Pictures paired with source code:
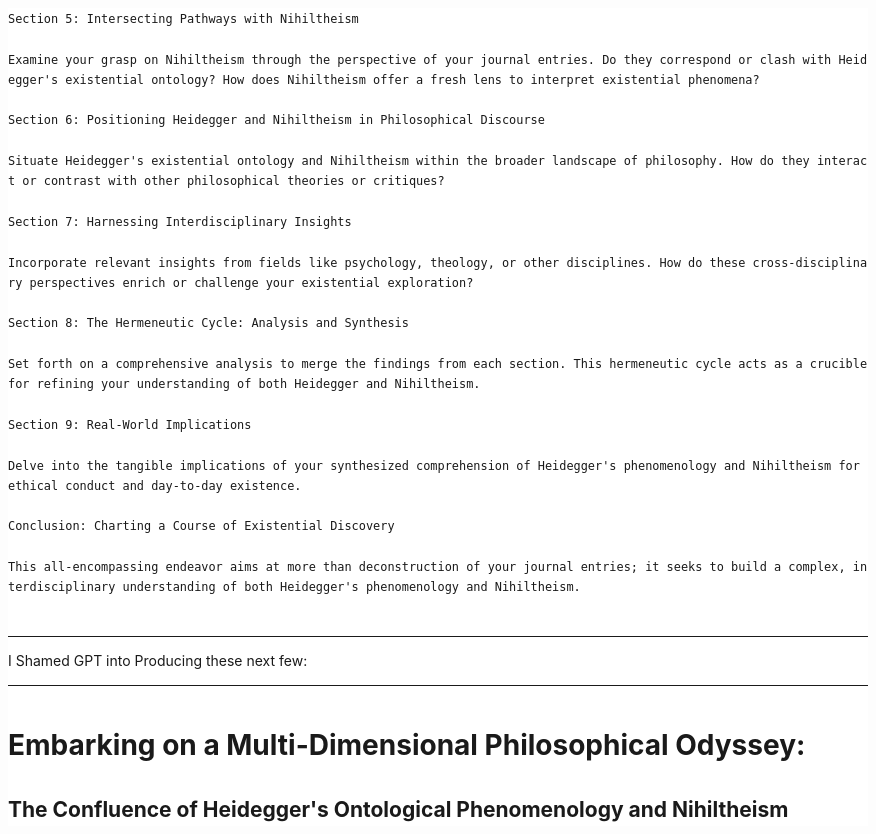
 ```
Section 5: Intersecting Pathways with Nihiltheism

Examine your grasp on Nihiltheism through the perspective of your journal entries. Do they correspond or clash with Heidegger's existential ontology? How does Nihiltheism offer a fresh lens to interpret existential phenomena?

Section 6: Positioning Heidegger and Nihiltheism in Philosophical Discourse

Situate Heidegger's existential ontology and Nihiltheism within the broader landscape of philosophy. How do they interact or contrast with other philosophical theories or critiques?

Section 7: Harnessing Interdisciplinary Insights

Incorporate relevant insights from fields like psychology, theology, or other disciplines. How do these cross-disciplinary perspectives enrich or challenge your existential exploration?

Section 8: The Hermeneutic Cycle: Analysis and Synthesis

Set forth on a comprehensive analysis to merge the findings from each section. This hermeneutic cycle acts as a crucible for refining your understanding of both Heidegger and Nihiltheism.

Section 9: Real-World Implications

Delve into the tangible implications of your synthesized comprehension of Heidegger's phenomenology and Nihiltheism for ethical conduct and day-to-day existence.

Conclusion: Charting a Course of Existential Discovery

This all-encompassing endeavor aims at more than deconstruction of your journal entries; it seeks to build a complex, interdisciplinary understanding of both Heidegger's phenomenology and Nihiltheism.
```

#   

# 

* * *

I Shamed GPT into Producing these next few:

* * *

  

# **Embarking on a Multi-Dimensional Philosophical Odyssey:**

## **The Confluence of Heidegger's Ontological Phenomenology and Nihiltheism** 

#   

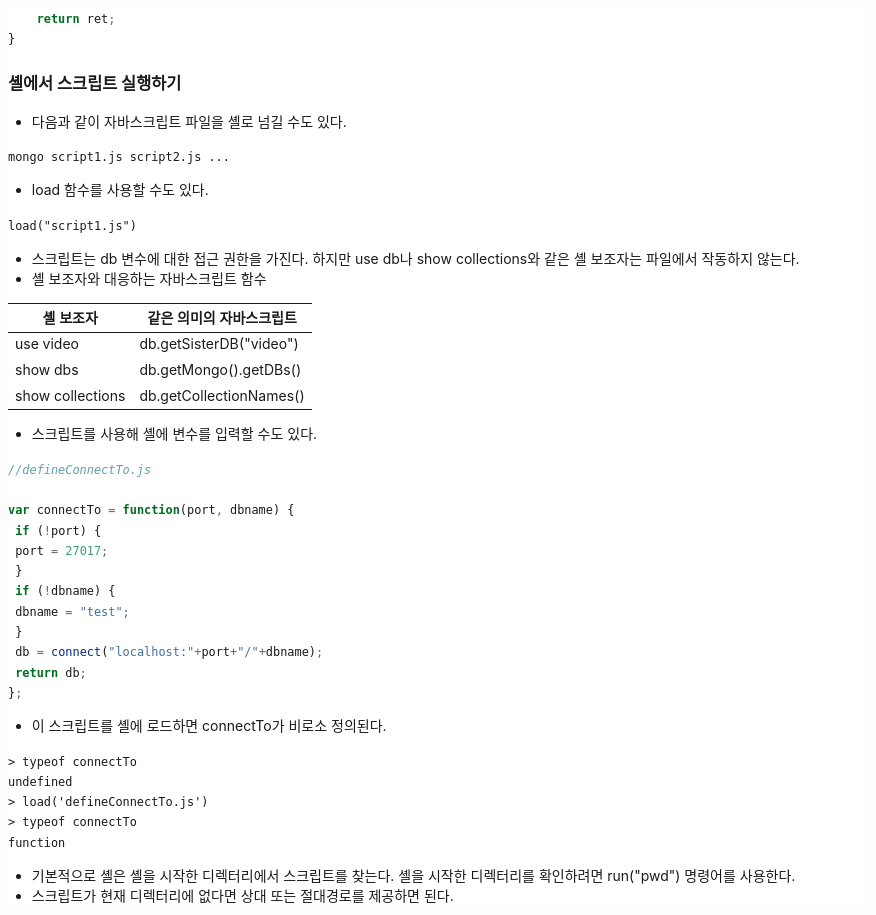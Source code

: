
 ```javascript
    return ret;
}
```

### 셸에서 스크립트 실행하기

- 다음과 같이 자바스크립트 파일을 셸로 넘길 수도 있다.

```
mongo script1.js script2.js ...
```

- load 함수를 사용할 수도 있다.

```
load("script1.js")
```

- 스크립트는 db 변수에 대한 접근 권한을 가진다. 하지만 use db나 show collections와 같은 셸 보조자는 파일에서 작동하지 않는다.
- 셸 보조자와 대응하는 자바스크립트 함수

| 셸 보조자            | 같은 의미의 자바스크립트           |
| ---------------- | ----------------------- |
| use video        | db.getSisterDB("video") |
| show dbs         | db.getMongo().getDBs()  |
| show collections | db.getCollectionNames() |

- 스크립트를 사용해 셸에 변수를 입력할 수도 있다.

```javascript
//defineConnectTo.js

var connectTo = function(port, dbname) {
 if (!port) {
 port = 27017;
 }
 if (!dbname) {
 dbname = "test";
 } 
 db = connect("localhost:"+port+"/"+dbname);
 return db;
};
```

- 이 스크립트를 셸에 로드하면 connectTo가 비로소 정의된다.

```
> typeof connectTo
undefined
> load('defineConnectTo.js')
> typeof connectTo
function
```

- 기본적으로 셸은 셸을 시작한 디렉터리에서 스크립트를 찾는다. 셸을 시작한 디렉터리를 확인하려면 run("pwd") 명령어를 사용한다.
- 스크립트가 현재 디렉터리에 없다면 상대 또는 절대경로를 제공하면 된다.
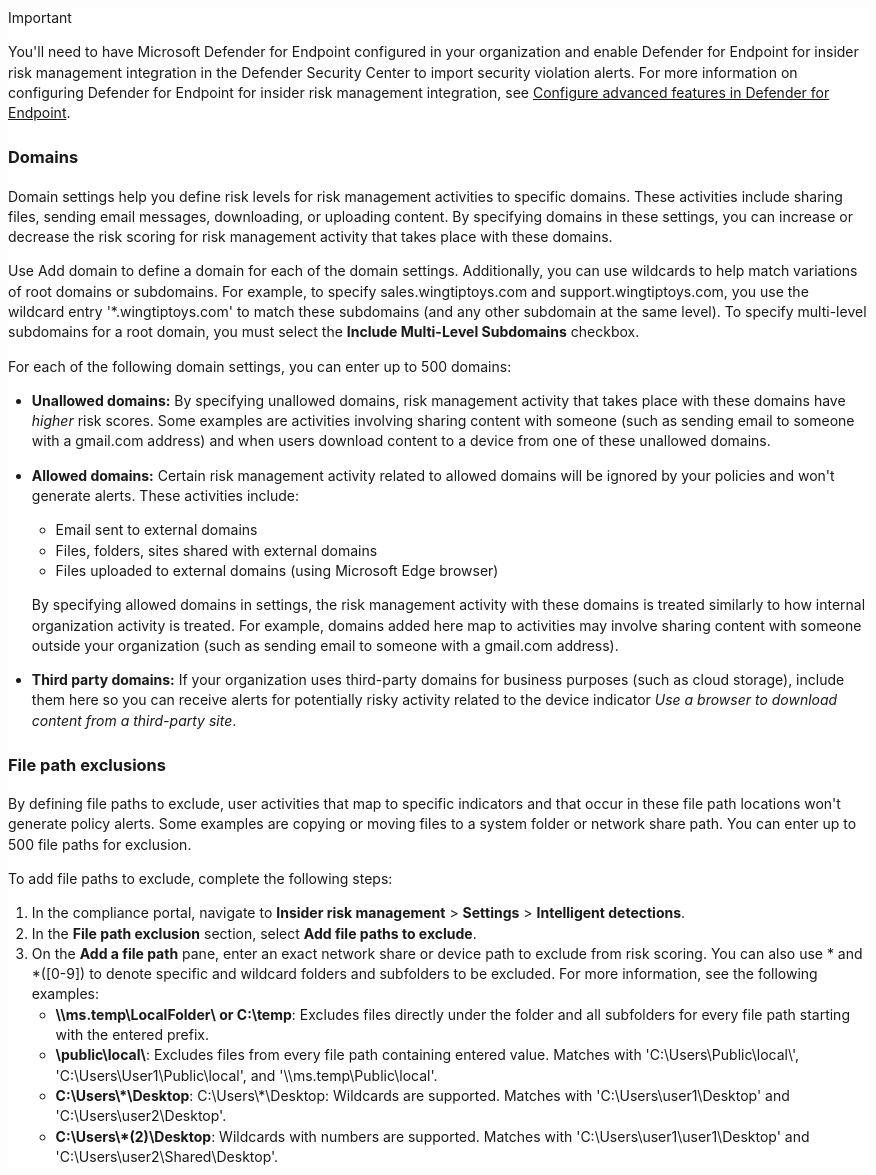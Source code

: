 > [!IMPORTANT]
> You'll need to have Microsoft Defender for Endpoint configured in your organization and enable Defender for Endpoint for insider risk management integration in the Defender Security Center to import security violation alerts. For more information on configuring Defender for Endpoint for insider risk management integration, see [Configure advanced features in Defender for Endpoint](/windows/security/threat-protection/microsoft-defender-atp/advanced-features\#share-endpoint-alerts-with-microsoft-compliance-center).

### Domains

Domain settings help you define risk levels for risk management activities to specific domains. These activities include sharing files, sending email messages, downloading, or uploading content. By specifying domains in these settings, you can increase or decrease the risk scoring for risk management activity that takes place with these domains.

Use Add domain to define a domain for each of the domain settings. Additionally, you can use wildcards to help match variations of root domains or subdomains. For example, to specify sales.wingtiptoys.com and support.wingtiptoys.com, you use the wildcard entry '*.wingtiptoys.com' to match these subdomains (and any other subdomain at the same level). To specify multi-level subdomains for a root domain, you must select the **Include Multi-Level Subdomains** checkbox.

For each of the following domain settings, you can enter up to 500 domains:

- **Unallowed domains:** By specifying unallowed domains, risk management activity that takes place with these domains have *higher* risk scores. Some examples are activities involving sharing content with someone (such as sending email to someone with a gmail.com address) and when users download content to a device from one of these unallowed domains.
- **Allowed domains:** Certain risk management activity related to allowed domains will be ignored by your policies and won't generate alerts. These activities include:

    - Email sent to external domains
    - Files, folders, sites shared with external domains
    - Files uploaded to external domains (using Microsoft Edge browser)

    By specifying allowed domains in settings, the risk management  activity with these domains is treated similarly to how internal organization activity is treated. For example, domains added here map to activities may involve sharing content with someone outside your organization (such as sending email to someone with a gmail.com address).

- **Third party domains:** If your organization uses third-party domains for business purposes (such as cloud storage), include them here so you can receive alerts for potentially risky activity related to the device indicator *Use a browser to download content from a third-party site*.

### File path exclusions

By defining file paths to exclude, user activities that map to specific indicators and that occur in these file path locations won't generate policy alerts. Some examples are copying or moving files to a system folder or network share path. You can enter up to 500 file paths for exclusion.

To add file paths to exclude, complete the following steps:

1. In the compliance portal, navigate to **Insider risk management** > **Settings** > **Intelligent detections**. 
2. In the **File path exclusion** section, select **Add file paths to exclude**.
3. On the **Add a file path** pane, enter an exact network share or device path to exclude from risk scoring. You can also use * and *([0-9]) to denote specific and wildcard folders and subfolders to be excluded. For more information, see the following examples:
    - **\\\\ms.temp\LocalFolder\ or C:\temp**: Excludes files directly under the folder and all subfolders for every file path starting with the entered prefix.
    - **\public\local\\**: Excludes files from every file path containing entered value. Matches with 'C:\Users\Public\local\\', 'C:\Users\User1\Public\local\', and '\\\\ms.temp\Public\local'.
    - **C:\Users\\\*\Desktop**: C:\Users\\\*\Desktop: Wildcards are supported. Matches with 'C:\Users\user1\Desktop' and 'C:\Users\user2\Desktop'.
    - **C:\Users\\\*(2)\Desktop**: Wildcards with numbers are supported. Matches with 'C:\Users\user1\user1\Desktop' and 'C:\Users\user2\Shared\Desktop'.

WORK REQUIRED: Each line of the records that holds the word "external" should be copied out.

FINISHED EXERCISE:
    - Email sent to external domains
    - Files, folders, sites shared with external domains
    - Files uploaded to external domains (using Microsoft Edge browser)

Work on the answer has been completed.